WHAT TO PRODUCE - Only the lines from the one containing "Add prebuilded DPC" through the end of the entries should be repeated, exactly as they appear, first and last included.

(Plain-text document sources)

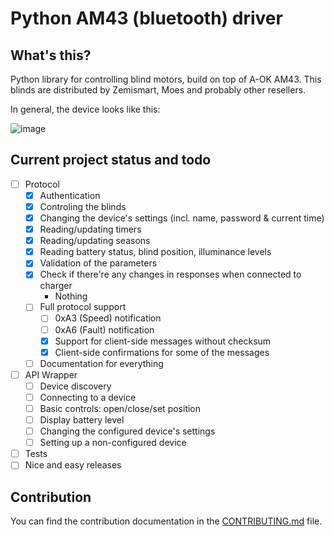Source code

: # Python AM43 (bluetooth) driver

## What's this?

Python library for controlling blind motors, build on top of A-OK AM43.
This blinds are distributed by Zemismart, Moes and probably other resellers.

In general, the device looks like this:

![image](https://user-images.githubusercontent.com/629281/226755076-cfbfc160-7ca9-4302-b921-e3710e8b038c.png)

## Current project status and todo

- [ ] Protocol
  - [x] Authentication
  - [x] Controling the blinds
  - [x] Changing the device's settings (incl. name, password & current time)
  - [x] Reading/updating timers
  - [x] Reading/updating seasons
  - [x] Reading battery status, blind position, illuminance levels
  - [x] Validation of the parameters
  - [x] Check if there're any changes in responses when connected to charger
    - Nothing
  - [ ] Full protocol support
    - [ ] 0xA3 (Speed) notification
    - [ ] 0xA6 (Fault) notification
    - [x] Support for client-side messages without checksum
    - [x] Client-side confirmations for some of the messages
  - [ ] Documentation for everything
- [ ] API Wrapper
  - [ ] Device discovery
  - [ ] Connecting to a device
  - [ ] Basic controls: open/close/set position
  - [ ] Display battery level
  - [ ] Changing the configured device's settings
  - [ ] Setting up a non-configured device
- [ ] Tests
- [ ] Nice and easy releases

## Contribution

You can find the contribution documentation in the [CONTRIBUTING.md](./CONTRIBUTING.md) file.
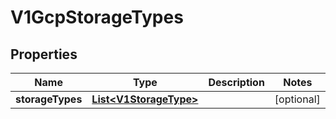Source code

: # V1GcpStorageTypes

## Properties
Name | Type | Description | Notes
------------ | ------------- | ------------- | -------------
**storageTypes** | [**List&lt;V1StorageType&gt;**](V1StorageType.md) |  |  [optional]
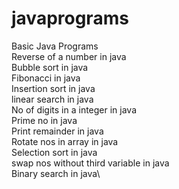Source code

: # javaprograms
Basic Java Programs\
Reverse of a number in java\
Bubble sort in java\
Fibonacci in java\
Insertion sort in java\
linear search in java\
No of digits in a integer in java\
Prime no in java\
Print remainder in java\
Rotate nos in array in java\
Selection sort in java\
swap nos without third variable in java\
Binary search in java\

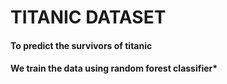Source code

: # TITANIC DATASET

#### To predict the survivors of titanic

#### We train the data using random forest classifier*
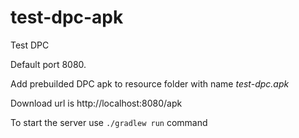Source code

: # test-dpc-apk
Test DPC

Default port 8080.

Add prebuilded DPC apk to resource folder with name *test-dpc.apk*

Download url is http://localhost:8080/apk

To start the server use `./gradlew run` command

TASK SOLUTION -
Add prebuilded DPC apk to resource folder with name *test-dpc.apk*

Download url is http://localhost:8080/apk

To start the server use `./gradlew run` command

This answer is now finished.